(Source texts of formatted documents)
══════════════════════════════

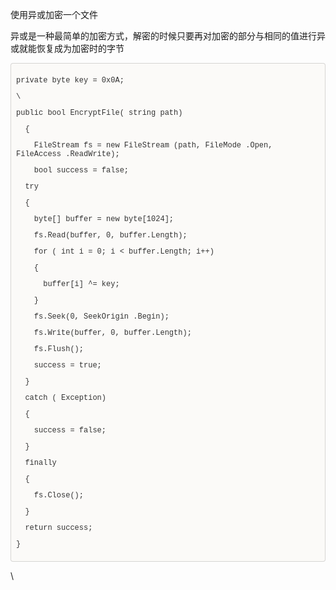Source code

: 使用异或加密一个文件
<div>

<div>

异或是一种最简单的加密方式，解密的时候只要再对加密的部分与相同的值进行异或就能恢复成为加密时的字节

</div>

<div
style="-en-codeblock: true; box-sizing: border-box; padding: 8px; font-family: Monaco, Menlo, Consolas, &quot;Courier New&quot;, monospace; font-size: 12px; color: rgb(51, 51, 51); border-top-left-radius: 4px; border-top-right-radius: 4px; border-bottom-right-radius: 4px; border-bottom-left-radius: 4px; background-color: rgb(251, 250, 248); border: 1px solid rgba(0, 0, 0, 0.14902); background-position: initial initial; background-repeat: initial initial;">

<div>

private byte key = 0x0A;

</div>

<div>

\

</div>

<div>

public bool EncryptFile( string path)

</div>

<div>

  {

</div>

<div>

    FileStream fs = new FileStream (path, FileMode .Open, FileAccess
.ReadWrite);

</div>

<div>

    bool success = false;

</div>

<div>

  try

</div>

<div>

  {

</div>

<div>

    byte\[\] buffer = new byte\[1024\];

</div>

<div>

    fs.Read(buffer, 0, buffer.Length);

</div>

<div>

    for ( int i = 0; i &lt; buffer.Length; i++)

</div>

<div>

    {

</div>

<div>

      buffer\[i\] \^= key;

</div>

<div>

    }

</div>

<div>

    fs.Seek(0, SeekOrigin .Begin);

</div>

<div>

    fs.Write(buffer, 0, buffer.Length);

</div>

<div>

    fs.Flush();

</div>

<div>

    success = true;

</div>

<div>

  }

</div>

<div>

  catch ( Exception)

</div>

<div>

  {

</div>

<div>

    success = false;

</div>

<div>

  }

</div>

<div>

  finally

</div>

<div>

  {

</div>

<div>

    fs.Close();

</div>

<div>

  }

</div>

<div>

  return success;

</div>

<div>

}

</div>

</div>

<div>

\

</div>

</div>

══════════════════════════════

ABOUT THIS TASK
For the word "buffer", count the lines of the records that contain it and give only the number.

SOLUTION BELOW
5